_PROBLEM TO WORK ON_
What you return should be the lines of the data containing "channel", each in full.

_DATASET EXTRACT_
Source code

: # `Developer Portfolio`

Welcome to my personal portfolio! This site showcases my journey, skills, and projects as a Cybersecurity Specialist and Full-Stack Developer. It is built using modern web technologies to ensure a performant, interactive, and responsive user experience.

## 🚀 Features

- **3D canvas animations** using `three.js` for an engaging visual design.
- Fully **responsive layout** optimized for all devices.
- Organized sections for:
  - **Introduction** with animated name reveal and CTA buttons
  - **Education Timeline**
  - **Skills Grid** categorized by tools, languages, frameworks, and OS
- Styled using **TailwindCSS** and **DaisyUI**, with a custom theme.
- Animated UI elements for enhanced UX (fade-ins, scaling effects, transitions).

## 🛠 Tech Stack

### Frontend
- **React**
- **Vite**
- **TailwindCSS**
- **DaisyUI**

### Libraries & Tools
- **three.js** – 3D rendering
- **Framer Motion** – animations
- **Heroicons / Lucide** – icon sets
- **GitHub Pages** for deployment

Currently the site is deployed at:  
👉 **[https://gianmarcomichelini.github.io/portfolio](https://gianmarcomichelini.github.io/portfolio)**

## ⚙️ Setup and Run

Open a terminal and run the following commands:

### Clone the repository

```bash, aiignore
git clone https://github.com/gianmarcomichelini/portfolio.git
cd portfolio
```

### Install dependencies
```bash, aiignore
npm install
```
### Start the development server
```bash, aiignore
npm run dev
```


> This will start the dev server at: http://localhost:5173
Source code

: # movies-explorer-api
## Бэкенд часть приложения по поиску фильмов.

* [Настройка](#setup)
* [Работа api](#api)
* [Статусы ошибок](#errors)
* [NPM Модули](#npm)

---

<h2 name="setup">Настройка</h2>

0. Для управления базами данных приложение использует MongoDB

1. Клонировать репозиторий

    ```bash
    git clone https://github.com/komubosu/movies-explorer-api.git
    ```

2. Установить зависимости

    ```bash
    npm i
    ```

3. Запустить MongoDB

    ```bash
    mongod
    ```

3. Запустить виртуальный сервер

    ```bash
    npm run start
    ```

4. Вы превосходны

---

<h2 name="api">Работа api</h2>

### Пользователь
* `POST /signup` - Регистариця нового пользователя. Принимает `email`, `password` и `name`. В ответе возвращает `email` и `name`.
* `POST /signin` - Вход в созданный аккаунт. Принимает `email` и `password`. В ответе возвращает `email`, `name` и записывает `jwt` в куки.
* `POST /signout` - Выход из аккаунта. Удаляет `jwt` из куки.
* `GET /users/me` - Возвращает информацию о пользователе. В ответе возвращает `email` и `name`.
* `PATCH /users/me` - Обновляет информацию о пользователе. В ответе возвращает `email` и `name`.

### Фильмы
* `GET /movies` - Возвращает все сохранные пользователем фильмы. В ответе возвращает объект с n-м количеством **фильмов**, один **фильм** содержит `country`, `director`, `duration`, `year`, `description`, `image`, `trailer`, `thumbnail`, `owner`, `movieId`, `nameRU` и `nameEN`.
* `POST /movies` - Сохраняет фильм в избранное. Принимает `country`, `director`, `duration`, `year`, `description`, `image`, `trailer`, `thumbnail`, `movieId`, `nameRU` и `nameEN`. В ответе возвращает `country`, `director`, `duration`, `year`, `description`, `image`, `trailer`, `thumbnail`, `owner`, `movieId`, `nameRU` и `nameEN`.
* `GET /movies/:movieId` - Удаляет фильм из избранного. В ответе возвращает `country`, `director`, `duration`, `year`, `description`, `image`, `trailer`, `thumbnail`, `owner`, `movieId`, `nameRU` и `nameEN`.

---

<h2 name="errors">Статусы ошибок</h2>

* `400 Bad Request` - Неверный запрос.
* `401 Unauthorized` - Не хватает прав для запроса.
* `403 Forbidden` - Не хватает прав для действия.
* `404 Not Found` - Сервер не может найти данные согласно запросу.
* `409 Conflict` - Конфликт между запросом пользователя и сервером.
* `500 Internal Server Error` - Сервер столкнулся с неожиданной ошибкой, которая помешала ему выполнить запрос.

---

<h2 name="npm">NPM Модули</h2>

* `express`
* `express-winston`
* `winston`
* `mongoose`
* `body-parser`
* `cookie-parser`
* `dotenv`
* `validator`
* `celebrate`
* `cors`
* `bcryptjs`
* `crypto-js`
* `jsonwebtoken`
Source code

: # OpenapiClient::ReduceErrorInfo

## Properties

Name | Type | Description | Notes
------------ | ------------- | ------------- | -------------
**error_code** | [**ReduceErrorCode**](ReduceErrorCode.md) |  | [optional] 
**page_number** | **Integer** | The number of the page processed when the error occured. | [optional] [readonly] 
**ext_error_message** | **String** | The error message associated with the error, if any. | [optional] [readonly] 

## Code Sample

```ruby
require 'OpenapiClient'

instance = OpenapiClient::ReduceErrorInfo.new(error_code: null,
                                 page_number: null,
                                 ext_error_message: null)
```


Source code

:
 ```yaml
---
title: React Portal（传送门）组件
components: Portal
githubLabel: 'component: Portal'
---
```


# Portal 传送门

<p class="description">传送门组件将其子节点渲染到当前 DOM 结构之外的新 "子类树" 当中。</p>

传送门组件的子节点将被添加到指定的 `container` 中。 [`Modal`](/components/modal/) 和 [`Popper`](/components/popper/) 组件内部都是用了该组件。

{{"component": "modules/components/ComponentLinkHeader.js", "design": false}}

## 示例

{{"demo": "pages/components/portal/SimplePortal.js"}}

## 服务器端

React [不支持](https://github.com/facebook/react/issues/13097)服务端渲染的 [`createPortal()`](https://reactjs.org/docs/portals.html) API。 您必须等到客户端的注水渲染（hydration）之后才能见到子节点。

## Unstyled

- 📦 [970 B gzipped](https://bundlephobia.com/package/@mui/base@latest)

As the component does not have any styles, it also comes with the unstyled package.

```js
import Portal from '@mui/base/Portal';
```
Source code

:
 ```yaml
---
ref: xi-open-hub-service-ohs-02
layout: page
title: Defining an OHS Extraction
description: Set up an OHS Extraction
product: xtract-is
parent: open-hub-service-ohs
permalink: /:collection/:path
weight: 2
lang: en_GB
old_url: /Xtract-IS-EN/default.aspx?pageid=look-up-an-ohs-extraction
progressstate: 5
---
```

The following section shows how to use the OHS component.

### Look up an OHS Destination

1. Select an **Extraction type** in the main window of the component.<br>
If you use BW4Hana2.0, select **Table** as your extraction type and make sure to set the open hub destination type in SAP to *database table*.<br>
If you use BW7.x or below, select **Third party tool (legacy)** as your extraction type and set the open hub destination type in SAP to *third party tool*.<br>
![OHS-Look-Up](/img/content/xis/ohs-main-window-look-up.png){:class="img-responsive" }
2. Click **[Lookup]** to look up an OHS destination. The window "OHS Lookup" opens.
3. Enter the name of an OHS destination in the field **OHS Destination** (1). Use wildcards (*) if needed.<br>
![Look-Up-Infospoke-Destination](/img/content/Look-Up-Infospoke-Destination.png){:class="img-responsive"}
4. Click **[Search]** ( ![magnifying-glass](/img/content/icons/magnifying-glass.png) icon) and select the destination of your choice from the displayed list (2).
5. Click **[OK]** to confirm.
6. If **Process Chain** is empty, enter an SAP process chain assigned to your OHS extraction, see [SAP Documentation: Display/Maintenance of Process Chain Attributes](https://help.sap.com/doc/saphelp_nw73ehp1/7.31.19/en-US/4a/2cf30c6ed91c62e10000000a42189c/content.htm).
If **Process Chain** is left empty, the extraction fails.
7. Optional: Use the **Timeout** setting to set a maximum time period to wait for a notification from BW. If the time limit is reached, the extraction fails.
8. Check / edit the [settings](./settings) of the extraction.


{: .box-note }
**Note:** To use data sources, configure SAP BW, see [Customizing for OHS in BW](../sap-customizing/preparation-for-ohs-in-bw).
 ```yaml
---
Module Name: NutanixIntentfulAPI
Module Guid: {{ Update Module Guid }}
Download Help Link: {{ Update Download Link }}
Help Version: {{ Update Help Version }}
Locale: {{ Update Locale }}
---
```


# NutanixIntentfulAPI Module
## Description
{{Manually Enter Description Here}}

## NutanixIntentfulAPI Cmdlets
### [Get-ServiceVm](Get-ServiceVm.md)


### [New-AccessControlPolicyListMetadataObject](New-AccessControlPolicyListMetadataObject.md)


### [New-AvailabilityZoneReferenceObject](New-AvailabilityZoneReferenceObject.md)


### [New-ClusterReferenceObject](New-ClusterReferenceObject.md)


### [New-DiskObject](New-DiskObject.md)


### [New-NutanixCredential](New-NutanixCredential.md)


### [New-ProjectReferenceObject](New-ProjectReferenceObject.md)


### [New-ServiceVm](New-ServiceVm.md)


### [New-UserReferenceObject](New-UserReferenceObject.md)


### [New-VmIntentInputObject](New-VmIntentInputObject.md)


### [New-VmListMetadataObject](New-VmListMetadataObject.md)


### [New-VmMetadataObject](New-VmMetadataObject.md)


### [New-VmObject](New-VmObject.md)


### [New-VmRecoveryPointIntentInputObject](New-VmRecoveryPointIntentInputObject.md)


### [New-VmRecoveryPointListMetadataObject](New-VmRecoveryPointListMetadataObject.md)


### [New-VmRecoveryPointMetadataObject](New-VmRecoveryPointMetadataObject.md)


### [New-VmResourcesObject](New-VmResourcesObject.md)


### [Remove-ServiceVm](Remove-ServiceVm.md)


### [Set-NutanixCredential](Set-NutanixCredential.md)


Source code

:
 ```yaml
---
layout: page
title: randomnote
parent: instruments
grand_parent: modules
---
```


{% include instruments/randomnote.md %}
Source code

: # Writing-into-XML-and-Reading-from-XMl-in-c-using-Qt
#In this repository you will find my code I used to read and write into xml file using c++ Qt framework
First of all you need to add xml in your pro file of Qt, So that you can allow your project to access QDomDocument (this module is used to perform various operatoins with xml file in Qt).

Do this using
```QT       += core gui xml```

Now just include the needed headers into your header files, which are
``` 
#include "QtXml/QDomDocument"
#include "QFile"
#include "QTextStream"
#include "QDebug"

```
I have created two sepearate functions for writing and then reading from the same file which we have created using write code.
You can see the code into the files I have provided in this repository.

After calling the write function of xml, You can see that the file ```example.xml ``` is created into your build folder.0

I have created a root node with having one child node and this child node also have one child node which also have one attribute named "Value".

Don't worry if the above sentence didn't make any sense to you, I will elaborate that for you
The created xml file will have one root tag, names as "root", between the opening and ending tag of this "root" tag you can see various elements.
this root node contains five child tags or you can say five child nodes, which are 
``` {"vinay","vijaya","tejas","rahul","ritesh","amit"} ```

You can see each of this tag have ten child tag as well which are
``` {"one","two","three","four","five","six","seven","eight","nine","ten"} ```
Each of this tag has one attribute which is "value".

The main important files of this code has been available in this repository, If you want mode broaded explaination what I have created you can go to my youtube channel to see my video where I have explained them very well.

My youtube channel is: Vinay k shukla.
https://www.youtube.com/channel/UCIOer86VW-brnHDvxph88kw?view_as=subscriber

_SOLUTION BELOW_
The main important files of this code has been available in this repository, If you want mode broaded explaination what I have created you can go to my youtube channel to see my video where I have explained them very well.
My youtube channel is: Vinay k shukla.
https://www.youtube.com/channel/UCIOer86VW-brnHDvxph88kw?view_as=subscriber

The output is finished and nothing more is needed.